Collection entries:
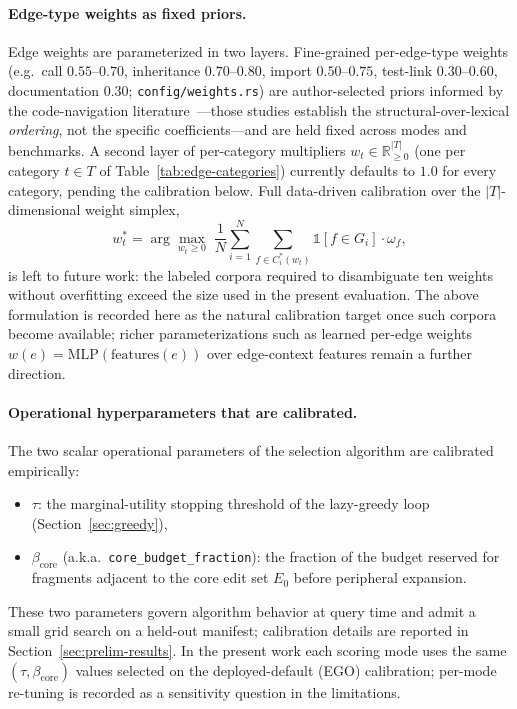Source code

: \documentclass[11pt, a4paper]{article}
\providecommand{\mathbbm}[1]{\mathds{#1}}
\begin{document}
\paragraph{Edge-type weights as fixed priors.} Edge weights are parameterized in two layers. Fine-grained per-edge-type weights (e.g.\ call $0.55$--$0.70$, inheritance $0.70$--$0.80$, import $0.50$--$0.75$, test-link $0.30$--$0.60$, documentation $0.30$; \texttt{config/weights.rs}) are author-selected priors informed by the code-navigation literature~\cite{ko2006exploratory, robillard2004effective}---those studies establish the structural-over-lexical \emph{ordering}, not the specific coefficients---and are held fixed across modes and benchmarks. A second layer of per-category multipliers $w_t \in \mathbb{R}_{\geq 0}^{|T|}$ (one per category $t \in T$ of Table~\ref{tab:edge-categories}) currently defaults to $1.0$ for every category, pending the calibration below. Full data-driven calibration over the $|T|$-dimensional weight simplex,
\begin{equation}
w_t^* = \arg\max_{w_t \geq 0} \; \frac{1}{N} \sum_{i=1}^N \sum_{f \in C_i^*(w_t)} \mathbbm{1}[f \in G_i] \cdot \omega_f,
\end{equation}
is left to future work: the labeled corpora required to disambiguate ten weights without overfitting exceed the size used in the present evaluation. The above formulation is recorded here as the natural calibration target once such corpora become available; richer parameterizations such as learned per-edge weights $w(e) = \mathrm{MLP}(\mathrm{features}(e))$ over edge-context features remain a further direction.

\paragraph{Operational hyperparameters that are calibrated.} The two scalar operational parameters of the selection algorithm are calibrated empirically:
\begin{itemize}
    \item $\tau$: the marginal-utility stopping threshold of the lazy-greedy loop (Section~\ref{sec:greedy}),
    \item $\beta_{\mathrm{core}}$ (a.k.a.\ \texttt{core\_budget\_fraction}): the fraction of the budget reserved for fragments adjacent to the core edit set $E_0$ before peripheral expansion.
\end{itemize}
These two parameters govern algorithm behavior at query time and admit a small grid search on a held-out manifest; calibration details are reported in Section~\ref{sec:prelim-results}. In the present work each scoring mode uses the same $(\tau, \beta_{\mathrm{core}})$ values selected on the deployed-default (EGO) calibration; per-mode re-tuning is recorded as a sensitivity question in the limitations.
\end{document}
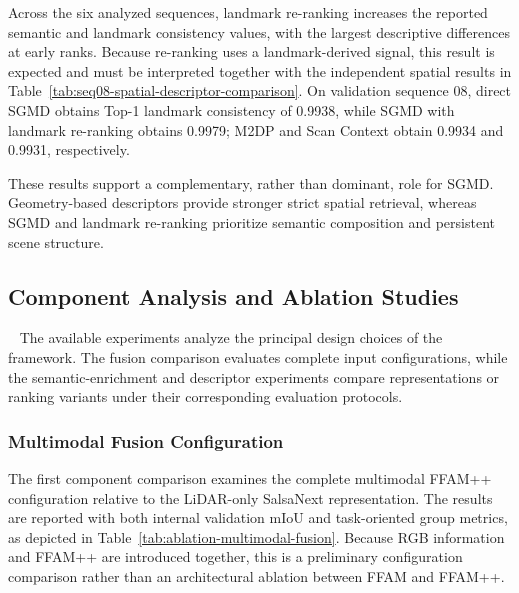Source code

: Across the six analyzed sequences, landmark re-ranking increases the reported semantic and landmark consistency values, with the largest descriptive differences at early ranks. Because re-ranking uses a landmark-derived signal, this result is expected and must be interpreted together with the independent spatial results in Table~\ref{tab:seq08-spatial-descriptor-comparison}. On validation sequence 08, direct SGMD obtains Top-1 landmark consistency of 0.9938, while SGMD with landmark re-ranking obtains 0.9979; M2DP and Scan Context obtain 0.9934 and 0.9931, respectively.

These results support a complementary, rather than dominant, role for SGMD. Geometry-based descriptors provide stronger strict spatial retrieval, whereas SGMD and landmark re-ranking prioritize semantic composition and persistent scene structure.

\subsection{Component Analysis and Ablation Studies}~\label{subsec:ablation-study}
The available experiments analyze the principal design choices of the framework. The fusion comparison evaluates complete input configurations, while the semantic-enrichment and descriptor experiments compare representations or ranking variants under their corresponding evaluation protocols.

\subsubsection{Multimodal Fusion Configuration}
The first component comparison examines the complete multimodal FFAM++ configuration relative to the LiDAR-only SalsaNext representation. The results are reported with both internal validation mIoU and task-oriented group metrics, as depicted in Table~\ref{tab:ablation-multimodal-fusion}. Because RGB information and FFAM++ are introduced together, this is a preliminary configuration comparison rather than an architectural ablation between FFAM and FFAM++.


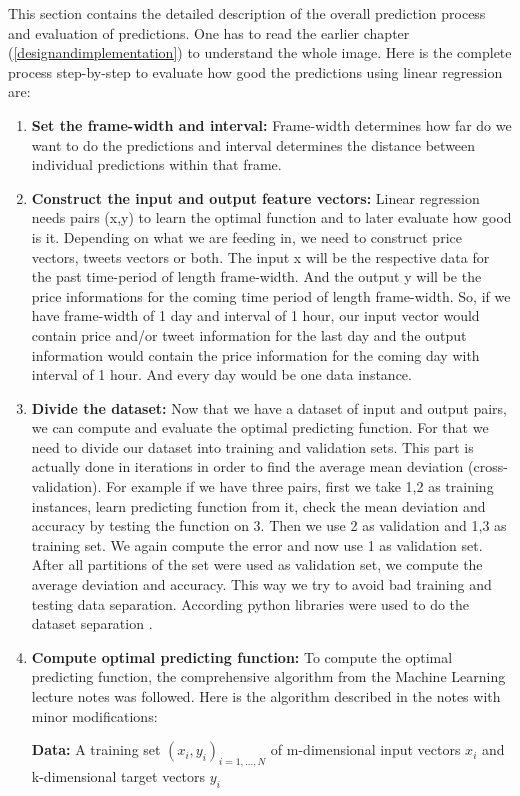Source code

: \documentclass[a4paper,11pt,oneside]{article}
\begin{document}
 This section contains the detailed description of the overall prediction process and evaluation of predictions. One has to read the earlier chapter (\ref{designandimplementation}) to understand the whole image. Here is the complete process step-by-step to evaluate how good the predictions using linear regression are:
  \begin{enumerate}
  	\item {\bf Set the frame-width and interval:} Frame-width determines how far do we want to do the predictions and interval determines the distance between individual predictions within that frame.
  	\item {\bf Construct the input and output feature vectors:} Linear regression needs pairs (x,y) to learn the optimal function and to later evaluate how good is it. Depending on what we are feeding in, we need to construct price vectors, tweets vectors or both. The input x will be the respective data for the past time-period of length frame-width. And the output y will be the price informations for the coming time period of length frame-width. So, if we have frame-width of 1 day and interval of 1 hour, our input vector would contain price and/or tweet information for the last day and the output information would contain the price information for the coming day with interval of 1 hour. And every day would be one data instance. 
  	\item {\bf Divide the dataset:} Now that we have a dataset of input and output pairs, we can compute and evaluate the optimal predicting function. For that we need to divide our dataset into training and validation sets. This part is actually done in iterations in order to find the average mean deviation (cross-validation). For example if we have three pairs, first we take 1,2 as training instances, learn predicting function from it, check the mean deviation and accuracy by testing the function on 3. Then we use 2 as validation and 1,3 as training set. We again compute the error and now use 1 as validation set. After all partitions of the set were used as validation set, we compute the average deviation and accuracy. This way we try to avoid bad training and testing data separation. According python libraries were used to do the dataset separation \cite{pythonkfold}.
  	
  	\item {\bf Compute optimal predicting function: } To compute the optimal predicting function, the comprehensive algorithm  from the Machine Learning lecture notes was followed. Here is the algorithm described in the notes \cite{mllecturenotes} with minor modifications:
  	\begin{center}
  		\parbox{300pt}{
  			{\bf Data:} A training set $(x_i, y_i)_{i=1,...,N}$ of m-dimensional input vectors $x_i$ and k-dimensional target vectors $y_i$ 
  			
}
\end{center}
\end{enumerate}
\end{document}

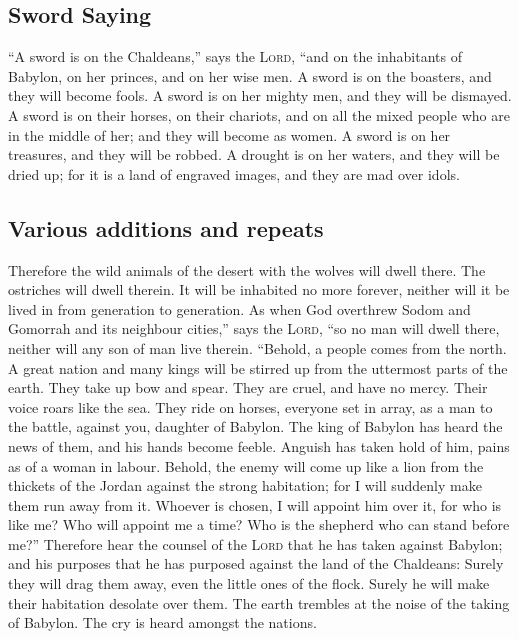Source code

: \hypertarget{sword-saying}{%
\subsection{Sword Saying}\label{sword-saying}}

 ``A sword is on the Chaldeans,'' says the \textsc{Lord},
``and on the inhabitants of Babylon, on her princes, and on her wise
men.  A sword is on the boasters, and they will become
fools. A sword is on her mighty men, and they will be dismayed.
 A sword is on their horses, on their chariots, and on
all the mixed people who are in the middle of her; and they will become
as women. A sword is on her treasures, and they will be robbed.
 A drought is on her waters, and they will be dried up;
for it is a land of engraved images, and they are mad over idols.

\hypertarget{various-additions-and-repeats}{%
\subsection{Various additions and
repeats}\label{various-additions-and-repeats}}

 Therefore the wild animals of the desert with the wolves
will dwell there. The ostriches will dwell therein. It will be inhabited
no more forever, neither will it be lived in from generation to
generation.  As when God overthrew Sodom and Gomorrah and
its neighbour cities,'' says the \textsc{Lord}, ``so no man will dwell
there, neither will any son of man live therein. 
``Behold, a people comes from the north. A great nation and many kings
will be stirred up from the uttermost parts of the earth.
 They take up bow and spear. They are cruel, and have no
mercy. Their voice roars like the sea. They ride on horses, everyone set
in array, as a man to the battle, against you, daughter of Babylon.
 The king of Babylon has heard the news of them, and his
hands become feeble. Anguish has taken hold of him, pains as of a woman
in labour.  Behold, the enemy will come up like a lion
from the thickets of the Jordan against the strong habitation; for I
will suddenly make them run away from it. Whoever is chosen, I will
appoint him over it, for who is like me? Who will appoint me a time? Who
is the shepherd who can stand before me?''  Therefore
hear the counsel of the \textsc{Lord} that he has taken against Babylon;
and his purposes that he has purposed against the land of the Chaldeans:
Surely they will drag them away, even the little ones of the flock.
Surely he will make their habitation desolate over them. 
The earth trembles at the noise of the taking of Babylon. The cry is
heard amongst the nations.

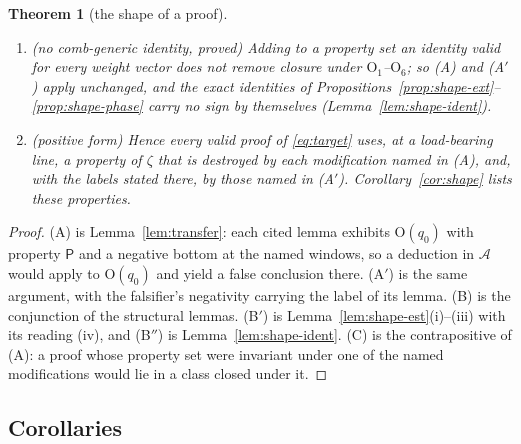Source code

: \documentclass[11pt]{amsart}
\newtheorem{theorem}{Theorem}[section]
\theoremstyle{definition}
\theoremstyle{remark}
\newcommand{\lamA}{\lambda_{\mathrm A}(T)}
\newcommand{\Aconst}{\mathsf A_T}
\begin{document}
\begin{theorem}[the shape of a proof]
\begin{enumerate}
\S\ref{subsec:shape-est}, has main term and remainder equal to within $4\cdot10^9Te^{-15.449T}$, and every exact reduction by
Lemma~\ref{lem:wh-schurabs} with $\lambda_S<c_{\mathcal X}$ passes this precision to the reduced form up to the factor $(1+\|\mathsf K\|)^2$ (proved); if $\kappa_T\ne0$, an
estimate whose slack exceeds $\Aconst\lamA/|\kappa_T|$ admits the falsifier $(1+\delta)\Lambda$ (conditional). That no estimate with a
remainder carries the sign step is argued (Lemma~\ref{lem:shape-est}).
\item[(B$''$)] \textup{(no comb-generic identity, proved)} Adding to a property set an identity valid for every weight vector does not remove
closure under $\mathrm O_1$--$\mathrm O_6$; so (A) and (A$'$) apply unchanged, and the exact identities of
Propositions~\ref{prop:shape-ext}--\ref{prop:shape-phase} carry no sign by themselves (Lemma~\ref{lem:shape-ident}).
\item[(C)] \textup{(positive form)} Hence every valid proof of \eqref{eq:target} uses, at a load-bearing line, a property of $\zeta$ that
is destroyed by each modification named in (A), and, with the labels stated there, by those named in (A$'$). Corollary~\ref{cor:shape}
lists these properties.
\end{enumerate}
\end{theorem}
\begin{proof}
(A) is Lemma~\ref{lem:transfer}: each cited lemma exhibits $\mathrm O(q_0)$ with property $\mathsf P$ and a negative bottom at the named
windows, so a deduction in $\mathcal A$ would apply to $\mathrm O(q_0)$ and yield a false conclusion there. (A$'$) is the same argument,
with the falsifier's negativity carrying the label of its lemma. (B) is the conjunction of the structural lemmas. (B$'$) is Lemma~\ref{lem:shape-est}(i)--(iii) with its reading (iv),
and (B$''$) is Lemma~\ref{lem:shape-ident}. (C) is the contrapositive of (A): a proof whose property set were invariant under one of the named modifications would lie in a class closed under
it.
\end{proof}

\subsection{Corollaries}
\end{document}
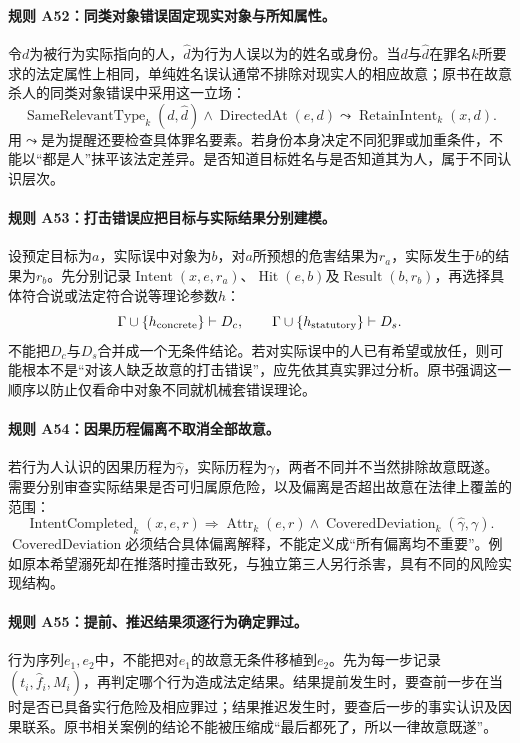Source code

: \paragraph{规则 A52：同类对象错误固定现实对象与所知属性。}
令$d$为被行为实际指向的人，$\widehat d$为行为人误以为的姓名或身份。当$d$与$\widehat d$在罪名$k$所要求的法定属性上相同，单纯姓名误认通常不排除对现实人的相应故意；原书在故意杀人的同类对象错误中采用这一立场：
\[
\operatorname{SameRelevantType}_k(d,\widehat d)
\land\operatorname{DirectedAt}(e,d)
\leadsto\operatorname{RetainIntent}_k(x,d).
\]
用$\leadsto$是为提醒还要检查具体罪名要素。若身份本身决定不同犯罪或加重条件，不能以“都是人”抹平该法定差异。是否知道目标姓名与是否知道其为人，属于不同认识层次。

\paragraph{规则 A53：打击错误应把目标与实际结果分别建模。}
设预定目标为$a$，实际误中对象为$b$，对$a$所预想的危害结果为$r_a$，实际发生于$b$的结果为$r_b$。先分别记录$\operatorname{Intent}(x,e,r_a)$、$\operatorname{Hit}(e,b)$及$\operatorname{Result}(b,r_b)$，再选择具体符合说或法定符合说等理论参数$h$：
\[
\Gamma\cup\{h_{\rm concrete}\}\vdash D_c,
\qquad
\Gamma\cup\{h_{\rm statutory}\}\vdash D_s.
\]
不能把$D_c$与$D_s$合并成一个无条件结论。若对实际误中的人已有希望或放任，则可能根本不是“对该人缺乏故意的打击错误”，应先依其真实罪过分析。原书强调这一顺序以防止仅看命中对象不同就机械套错误理论。

\paragraph{规则 A54：因果历程偏离不取消全部故意。}
若行为人认识的因果历程为$\widehat\gamma$，实际历程为$\gamma$，两者不同并不当然排除故意既遂。需要分别审查实际结果是否可归属原危险，以及偏离是否超出故意在法律上覆盖的范围：
\[
\operatorname{IntentCompleted}_k(x,e,r)
\Longrightarrow\operatorname{Attr}_k(e,r)
\land\operatorname{CoveredDeviation}_k(\widehat\gamma,\gamma).
\]
$\operatorname{CoveredDeviation}$必须结合具体偏离解释，不能定义成“所有偏离均不重要”。例如原本希望溺死却在推落时撞击致死，与独立第三人另行杀害，具有不同的风险实现结构。

\paragraph{规则 A55：提前、推迟结果须逐行为确定罪过。}
行为序列$e_1,e_2$中，不能把对$e_1$的故意无条件移植到$e_2$。先为每一步记录$(t_i,\widehat f_i,M_i)$，再判定哪个行为造成法定结果。结果提前发生时，要查前一步在当时是否已具备实行危险及相应罪过；结果推迟发生时，要查后一步的事实认识及因果联系。原书相关案例的结论不能被压缩成“最后都死了，所以一律故意既遂”。


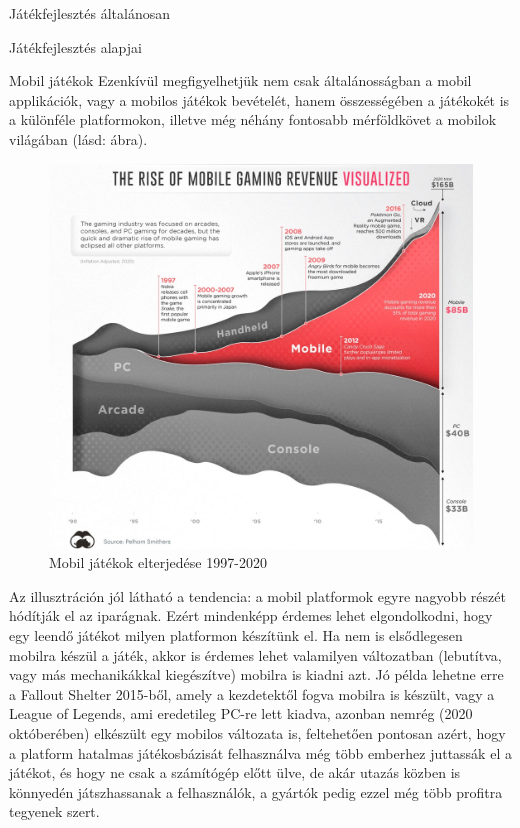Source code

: \begin{MyChapter}{Játékfejlesztés általánosan}
\begin{MySection}{Játékfejlesztés alapjai}
\begin{MySubSection}{Mobil játékok}
		Ezenkívül megfigyelhetjük nem csak általánosságban a mobil applikációk, vagy a mobilos játékok bevételét, hanem összességében a játékokét is a különféle platformokon, illetve még néhány fontosabb mérföldkövet a mobilok világában (lásd:  ábra).
		\begin{figure}[h!]
			\centering
			\includegraphics[scale=0.34]{kepek/mobil/Rise_of_Mobile_Gaming_Visualized.jpg}
			\caption{Mobil játékok elterjedése 1997-2020}
			\label{fig:mobil:Rise_of_Mobile_Gaming_Visualized}
		\end{figure}
		
		Az illusztráción jól látható a tendencia: a mobil platformok egyre nagyobb részét hódítják el az iparágnak. Ezért mindenképp érdemes lehet elgondolkodni, hogy egy leendő játékot milyen platformon készítünk el. Ha nem is elsődlegesen mobilra készül a játék, akkor is érdemes lehet valamilyen változatban (lebutítva, vagy más mechanikákkal kiegészítve) mobilra is kiadni azt.
		Jó példa lehetne erre a Fallout Shelter 2015-ből, amely a kezdetektől fogva mobilra is készült, vagy a League of Legends, ami eredetileg PC-re lett kiadva, azonban nemrég (2020 októberében) elkészült egy mobilos változata is, feltehetően pontosan azért, hogy a platform hatalmas játékosbázisát felhasználva még több emberhez juttassák el a játékot, és hogy ne csak a számítógép előtt ülve, de akár utazás közben is könnyedén játszhassanak a felhasználók, a gyártók pedig ezzel még több profitra tegyenek szert.


\end{MySubSection}
\end{MySection}
\end{MyChapter}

Exercise description
Show me every line of the entries above that holds "therein".

Reply to the exercise
will dwell there. The ostriches will dwell therein. It will be inhabited
there, neither will any son of man live therein. 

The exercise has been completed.